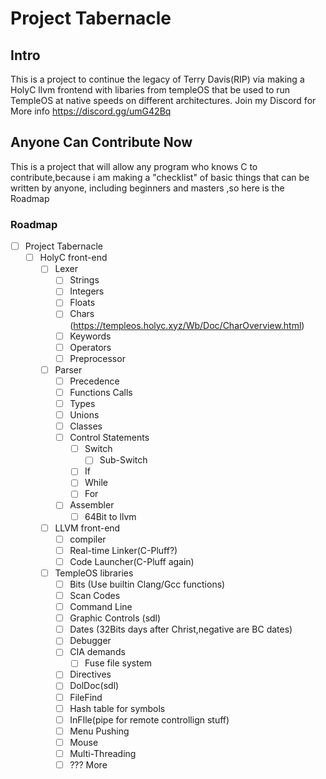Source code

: # Project Tabernacle
## Intro
This is a project to continue the legacy of Terry Davis(RIP) via  making a HolyC llvm frontend with libaries from templeOS that be used to run TempleOS at native speeds on different architectures. Join my Discord for More info
https://discord.gg/umG42Bq
##  Anyone Can Contribute Now
This is a project that will allow any program who knows C to contribute,because i am making a "checklist" of basic things that can be written by anyone, including beginners and masters  ,so here is the Roadmap
### Roadmap

 - [ ] Project Tabernacle
	 - [ ] HolyC front-end
		 - [ ] Lexer 
			 - [ ] Strings
			 - [ ] Integers
			 - [ ]  Floats
			 - [ ] Chars (https://templeos.holyc.xyz/Wb/Doc/CharOverview.html)
			 - [ ] Keywords
			 - [ ] Operators
			 - [ ] Preprocessor
		 - [ ]  Parser
			 - [ ] Precedence
			 - [ ] Functions Calls
			 - [ ] Types
			 - [ ] Unions
			 - [ ] Classes
			 - [ ] Control Statements
				 - [ ] Switch
					 - [ ] Sub-Switch
				 - [ ] If
				 - [ ] While
				 - [ ] For
			 - [ ] Assembler 
				 - [ ] 64Bit to llvm
		 - [ ]  LLVM front-end
			 - [ ]  compiler
			 - [ ] Real-time Linker(C-Pluff?)
			 - [ ] Code Launcher(C-Pluff again)
		 - [ ] TempleOS libraries
			 - [ ] Bits (Use builtin Clang/Gcc functions)
			 - [ ] Scan Codes
			 - [ ] Command Line
			 - [ ] Graphic Controls (sdl)
			 - [ ] Dates (32Bits days after Christ,negative are BC dates)
			 - [ ]  Debugger
			 - [ ] CIA demands
				 - [ ] Fuse file system
			 - [ ] Directives
			 - [ ] DolDoc(sdl)
			 - [ ] FileFind
			 - [ ] Hash table for symbols
			 - [ ] InFIle(pipe for remote controllign stuff)
			 - [ ] Menu Pushing
			 - [ ] Mouse
			 - [ ] Multi-Threading
			 - [ ] ??? More

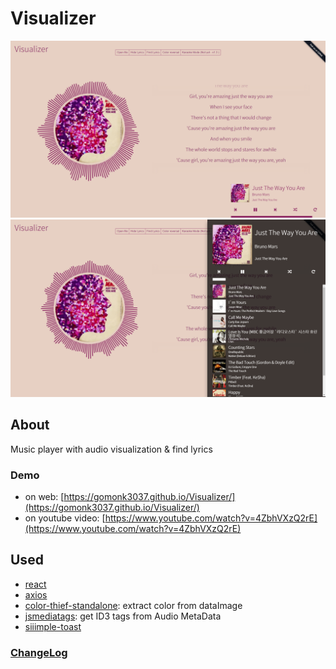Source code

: # Visualizer

![v1.5](images/v1.5.png)
![v1.5_playlist](images/v1.5_playlist.png)

## About

Music player with audio visualization & find lyrics

### Demo
- on web: [https://gomonk3037.github.io/Visualizer/](https://gomonk3037.github.io/Visualizer/)
- on youtube video: [https://www.youtube.com/watch?v=4ZbhVXzQ2rE](https://www.youtube.com/watch?v=4ZbhVXzQ2rE)

## Used
- [react](https://github.com/facebook/react)
- [axios](https://github.com/mzabriskie/axios)
- [color-thief-standalone](https://github.com/lokesh/color-thief): extract color from dataImage
- [jsmediatags](https://github.com/aadsm/jsmediatags): get ID3 tags from Audio MetaData
- [siiimple-toast](https://github.com/gomonk3037/siiimple-Toast)

### [ChangeLog](ChangeLog.md)
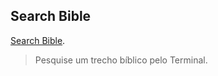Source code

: ## Search Bible
[Search Bible](https://github.com/Jetrom17/Bible/blob/main/Search/tutorial.md).
> Pesquise um trecho bíblico pelo Terminal.
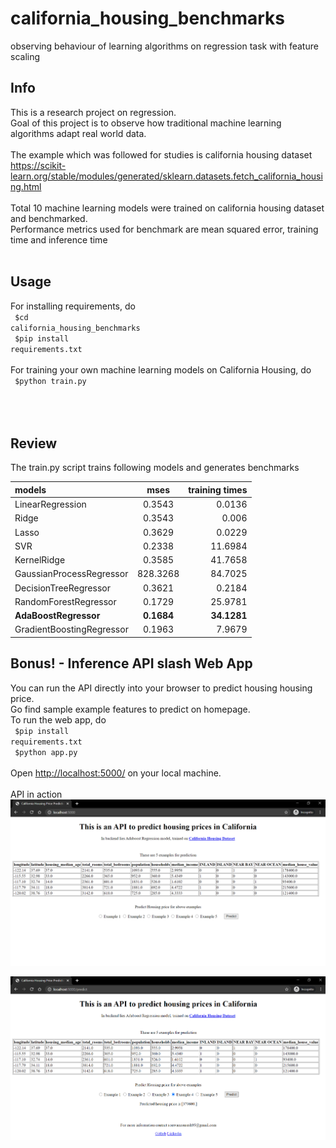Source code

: # california_housing_benchmarks
observing behaviour of learning algorithms on regression task with feature scaling
## Info
This is a research project on regression. <br>
Goal of this project is to observe how traditional machine learning algorithms adapt real world data.<br><br>
The example which was followed for studies is california housing dataset <br>https://scikit-learn.org/stable/modules/generated/sklearn.datasets.fetch_california_housing.html<br><br>
Total 10 machine learning models were trained on california housing dataset and benchmarked.<br>
Performance metrics used for benchmark are mean squared error, training time and inference time
<br><br>
## Usage
For installing requirements, do<br>
<code>
$cd california_housing_benchmarks
</code><br>
<code>
$pip install requirements.txt
</code><br><br>
For training your own machine learning models on California Housing, do<br>
<code>
$python train.py<br>
</code><br><br>

## Review
The train.py script trains following models and generates benchmarks<br>

| models      | mses | training times     | 
| :---        |    :----:   |          ---: | 
| LinearRegression      | 0.3543       | 0.0136   | 
| Ridge   | 0.3543        |    0.006   | 
|Lasso |0.3629 | 0.0229| 
| SVR | 0.2338| 11.6984| 
| KernelRidge |0.3585 | 41.7658| 
| GaussianProcessRegressor |828.3268 |84.7025 | 
| DecisionTreeRegressor |0.3621 |0.2184 | 
| RandomForestRegressor |0.1729 |25.9781 | 
| <b>AdaBoostRegressor |<b>0.1684 |<b>34.1281 | 
| GradientBoostingRegressor | 0.1963|7.9679 | 


## Bonus! - Inference API slash Web App
You can run the API directly into your browser to predict housing housing price.<br>
Go find sample example features to predict on homepage.<br>
To run the web app, do<br>
<code>
$pip install requirements.txt
</code><br>
<code>
$python app.py
</code><br><br>
Open [http://localhost:5000/](http://localhost:5000/) on your local machine.<br><br>
API in action<br>
![image](https://github.com/sonwanesuresh95/california_housing_benchmarks/blob/master/root.png "homepage")

![image](https://github.com/sonwanesuresh95/california_housing_benchmarks/blob/master/predict.png "predict")
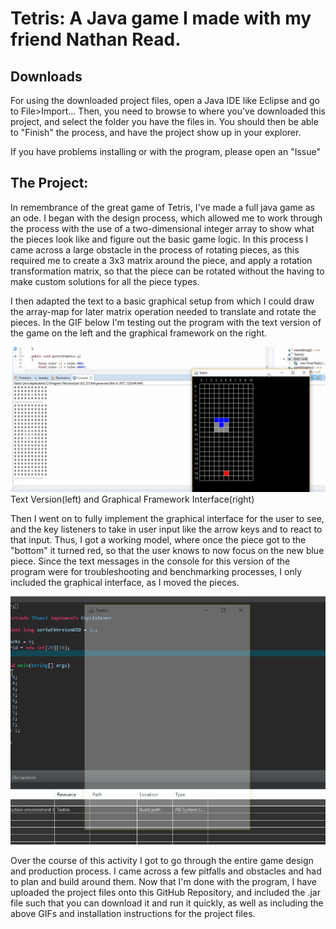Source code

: # Tetris: A Java game I made with my friend Nathan Read.

## Downloads
For using the downloaded project files, open a Java IDE like Eclipse and go to File>Import...
Then, you need to browse to where you've downloaded this project, and select the folder you have the files in.
You should then be able to "Finish" the process, and have the project show up in your explorer.

If you have problems installing or with the program, please open an "Issue"

## The Project:
In remembrance of the great game of Tetris, I've made a full java game as an ode. I began with the design process, which allowed me to work through the process with the use of a two-dimensional integer array to show what the pieces look like and figure out the basic game logic. In this process I came across a large obstacle in the process of rotating pieces, as this required me to create a 3x3 matrix around the piece, and apply a rotation transformation matrix, so that the piece can be rotated without the having to make custom solutions for all the piece types.

I then adapted the text to a basic graphical setup from which I could draw the array-map for later matrix operation needed to translate and rotate the pieces. In the GIF below I'm testing out the program with the text version of the game on the left and the graphical framework on the right.

![GIF of the Text-Based Game and Graphical Framework](https://github.com/Kartik-Nagpal/Tetris/blob/master/Textris.gif)
Text Version(left) and Graphical Framework Interface(right)

Then I went on to fully implement the graphical interface for the user to see, and the key listeners to take in user input like the arrow keys and to react to that input. Thus, I got a working model, where once the piece got to the "bottom" it turned red, so that the user knows to now focus on the new blue piece. Since the text messages in the console for this version of the program were for troubleshooting and benchmarking processes, I only included the graphical interface, as I moved the pieces.

![GIF of the Graphical User Interface in Action](https://github.com/Kartik-Nagpal/Tetris/blob/master/Tetris.gif)

Over the course of this activity I got to go through the entire game design and production process. I came across a few pitfalls and obstacles and had to plan and build around them. Now that I'm done with the program, I have uploaded the project files onto this GitHub Repository, and included the .jar file such that you can download it and run it quickly, as well as including the above GIFs and installation instructions for the project files.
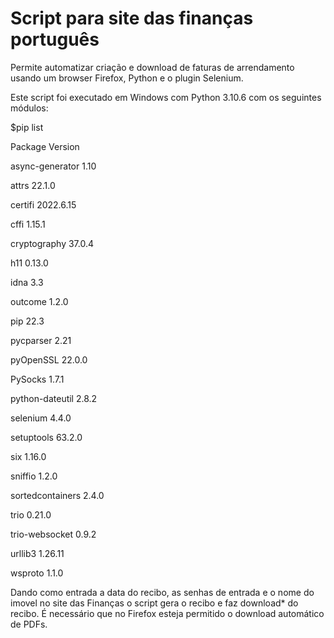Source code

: # Script para site das finanças português
Permite automatizar criação e download de faturas de arrendamento usando um browser Firefox, Python e o plugin Selenium.

Este script foi executado em Windows com Python 3.10.6 com os seguintes módulos:

$pip  list

Package          Version

async-generator  1.10

attrs            22.1.0

certifi          2022.6.15

cffi             1.15.1

cryptography     37.0.4

h11              0.13.0

idna             3.3

outcome          1.2.0

pip              22.3

pycparser        2.21

pyOpenSSL        22.0.0

PySocks          1.7.1

python-dateutil  2.8.2

selenium         4.4.0

setuptools       63.2.0

six              1.16.0

sniffio          1.2.0

sortedcontainers 2.4.0

trio             0.21.0

trio-websocket   0.9.2

urllib3          1.26.11

wsproto          1.1.0

Dando como entrada a data do recibo, as senhas de entrada e o nome do imovel no site das Finanças o script gera o recibo e faz download* do recibo.
É necessário que no Firefox esteja permitido o download automático de PDFs.
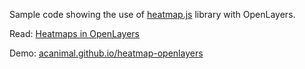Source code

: Sample code showing the use of [heatmap.js](http://www.patrick-wied.at/static/heatmapjs/) library with OpenLayers.

Read: [Heatmaps in OpenLayers](http://acuriousanimal.com/blog/2011/06/06/heatmaps-in-openlayers/)

Demo: [acanimal.github.io/heatmap-openlayers](http://acanimal.github.io/heatmap-openlayers/)
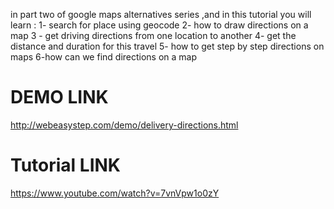 in part two of google maps alternatives series ,and in this  tutorial you will learn :
1- search for place using geocode 
2- how to draw directions on a map 
3 - get driving directions from one location to another
4- get the distance and duration for this travel
5- how to get step by step directions on maps
6-how can we find directions on a map 

DEMO LINK
=========
http://webeasystep.com/demo/delivery-directions.html

Tutorial LINK
=========
https://www.youtube.com/watch?v=7vnVpw1o0zY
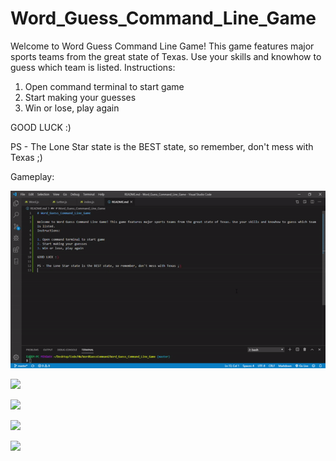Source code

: # Word_Guess_Command_Line_Game

Welcome to Word Guess Command Line Game! This game features major sports teams from the great state of Texas. Use your skills and knowhow to guess which team is listed. 
Instructions:

1. Open command terminal to start game
2. Start making your guesses 
3. Win or lose, play again 

GOOD LUCK :)

PS - The Lone Star state is the BEST state, so remember, don't mess with Texas ;)

Gameplay:

![](/GIFS/CommandGuess.gif)

![](CommandGuess1.gif)

![](CommandGuess2.gif)

![](CommandGuess3.gif)

![](CommandGuess4.gif)



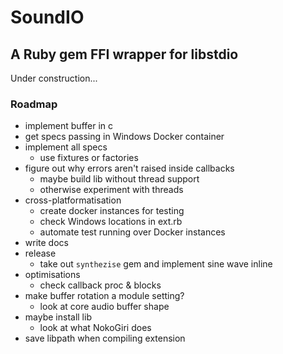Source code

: # SoundIO

## A Ruby gem FFI wrapper for libstdio

Under construction...

### Roadmap

- implement buffer in c
- get specs passing in Windows Docker container
- implement all specs
  - use fixtures or factories
- figure out why errors aren't raised inside callbacks
  - maybe build lib without thread support
  - otherwise experiment with threads
- cross-platformatisation
  - create docker instances for testing
  - check Windows locations in ext.rb
  - automate test running over Docker instances
- write docs
- release
  - take out `synthezise` gem and implement sine wave inline
- optimisations
  - check callback proc & blocks
- make buffer rotation a module setting?
  - look at core audio buffer shape
- maybe install lib
  - look at what NokoGiri does
- save libpath when compiling extension
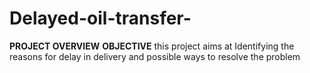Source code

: # Delayed-oil-transfer-
__PROJECT OVERVIEW__
**OBJECTIVE** 
 this  project aims at Identifying the reasons for delay in delivery and possible ways to resolve the problem 
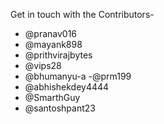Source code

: Get in touch with the Contributors-

- @pranav016
- @mayank898
- @prithvirajbytes
- @vips28
- @bhumanyu-a
  -@prm199
- @abhishekdey4444
- @SmarthGuy
- @santoshpant23
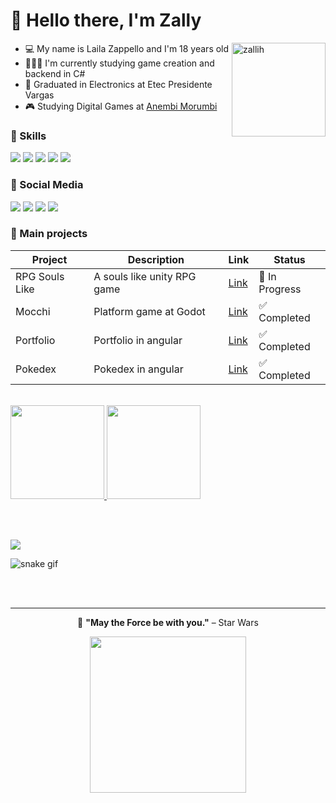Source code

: # 💜 Hello there, I'm Zally

<div>
<img align="right" alt="zallih" width="150" src="https://github.com/zallih/Images/blob/main/zally.png?raw=true">
  
- 💻 My name is Laila Zappello and I'm 18 years old <br>
- 👩🏽‍💻 I'm currently studying game creation and backend in C#<br>
- 📖 Graduated in Electronics at Etec Presidente Vargas <br> 
- 🎮 Studying Digital Games at <a href= "https://portal.anhembi.br/">Anembi Morumbi</a>
</div>
<div>
    <h3>💜 Skills</h3>
    <img src="https://img.shields.io/badge/.NET-5C2D91?style=for-the-badge&logo=.net&logoColor=white" />
    <img src="https://img.shields.io/badge/Angular-DD0031?style=for-the-badge&logo=angular&logoColor=white" />
    <img src="https://img.shields.io/badge/C%23-239120?style=for-the-badge&logo=c-sharp&logoColor=white" />
    <img src="https://img.shields.io/badge/Linux-000?style=for-the-badge&logo=linux&logoColor=FCC624" />
    <img src="https://img.shields.io/badge/GIT-E44C30?style=for-the-badge&logo=git&logoColor=white" />
<br />
    <h3>💜 Social Media</h3>
    <a href="https://www.instagram.com/zzappiello.o/"><img src="https://img.shields.io/badge/-Instagram-%23E4405F?style=for-the-badge&logo=instagram&logoColor=white" /></a>
    <a href="mailto:lailazappiello90@gmail.com"><img src="https://img.shields.io/badge/Gmail-333333?style=for-the-badge&logo=gmail&logoColor=red" /></a>
    <a href="https://wa.me/5511981642627"><img src="https://img.shields.io/badge/WhatsApp-25D366?style=for-the-badge&logo=whatsapp&logoColor=white" /></a>
    <a href="https://www.linkedin.com/in/laila-zappiello/" target="_blank"><img src="https://img.shields.io/badge/-LinkedIn-%230077B5?style=for-the-badge&logo=linkedin&logoColor=white" target="_blank"></a> 
<br />
    <h3>💜 Main projects</h3>

<table>
  <thead>
    <tr>
      <th>Project</th>
      <th>Description</th>
      <th>Link</th>
      <th>Status</th>
    </tr>
  </thead>
  <tbody>
    <tr>
      <td>RPG Souls Like</td>
      <td>A souls like unity RPG game</td>
      <td><a href="https://github.com/zallih/Souls-Like">Link</a></td>
      <td>🚧 In Progress</td> 
    </tr>
    <tr>
      <td>Mocchi</td>
      <td>Platform game at Godot</td>
      <td><a href="https://github.com/zallih/Mocchi">Link</a></td>
      <td>✅ Completed</td>
    </tr>
    <tr>
      <td>Portfolio</td>
      <td>Portfolio in angular</td>
      <td><a href="https://portfolio-zallih.vercel.app/">Link</a></td>
      <td>✅ Completed</td>
    </tr>
    <tr>
      <td>Pokedex</td>
      <td>Pokedex in angular</td>
      <td><a href="https://poke-dex-zeta.vercel.app/">Link</a></td>
      <td>✅ Completed</td>
    </tr>
  </tbody>
</table>

<br />
<div>
  <a href ="https://github.com/zallih">
    <img height="150em" src="https://github-readme-stats.vercel.app/api/top-langs/?username=zallih&layout=compact&langs_count=7&theme=tokyonight"/>
    <img height="150em" src="https://github-readme-stats.vercel.app/api?username=zallih&show_icons=true&theme=tokyonight"/>
  </a>
</div>

<br /><br />

</div>

<img src="https://github-profile-trophy.vercel.app/?username=zallih&theme=tokyonight&no-bg=true" />

![snake gif](https://github.com/zallih/zallih/blob/output/github-contribution-grid-snake.svg)

</div>

<br /><br />

<hr>

<p align="center">
  🌌 <strong>"May the Force be with you."</strong> – Star Wars
</p>
<p align="center">
<img src="https://github.com/zallih/Images/blob/main/Jedi%20grogu%F0%9F%92%9A.jpeg?raw=true" width="250px" />
</p>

— ASSIGNED TASK —
In the answer, set down only the lines from the opening line of the listing through the line that holds "- [ ] Real-time Linker(C-Pluff?)", exactly as they appear, minus the pictures.

— TASK RESPONSE —
Source code

: # Project Tabernacle
## Intro
This is a project to continue the legacy of Terry Davis(RIP) via  making a HolyC llvm frontend with libaries from templeOS that be used to run TempleOS at native speeds on different architectures. Join my Discord for More info
https://discord.gg/umG42Bq
##  Anyone Can Contribute Now
This is a project that will allow any program who knows C to contribute,because i am making a "checklist" of basic things that can be written by anyone, including beginners and masters  ,so here is the Roadmap
### Roadmap

 - [ ] Project Tabernacle
	 - [ ] HolyC front-end
		 - [ ] Lexer 
			 - [ ] Strings
			 - [ ] Integers
			 - [ ]  Floats
			 - [ ] Chars (https://templeos.holyc.xyz/Wb/Doc/CharOverview.html)
			 - [ ] Keywords
			 - [ ] Operators
			 - [ ] Preprocessor
		 - [ ]  Parser
			 - [ ] Precedence
			 - [ ] Functions Calls
			 - [ ] Types
			 - [ ] Unions
			 - [ ] Classes
			 - [ ] Control Statements
				 - [ ] Switch
					 - [ ] Sub-Switch
				 - [ ] If
				 - [ ] While
				 - [ ] For
			 - [ ] Assembler 
				 - [ ] 64Bit to llvm
		 - [ ]  LLVM front-end
			 - [ ]  compiler
			 - [ ] Real-time Linker(C-Pluff?)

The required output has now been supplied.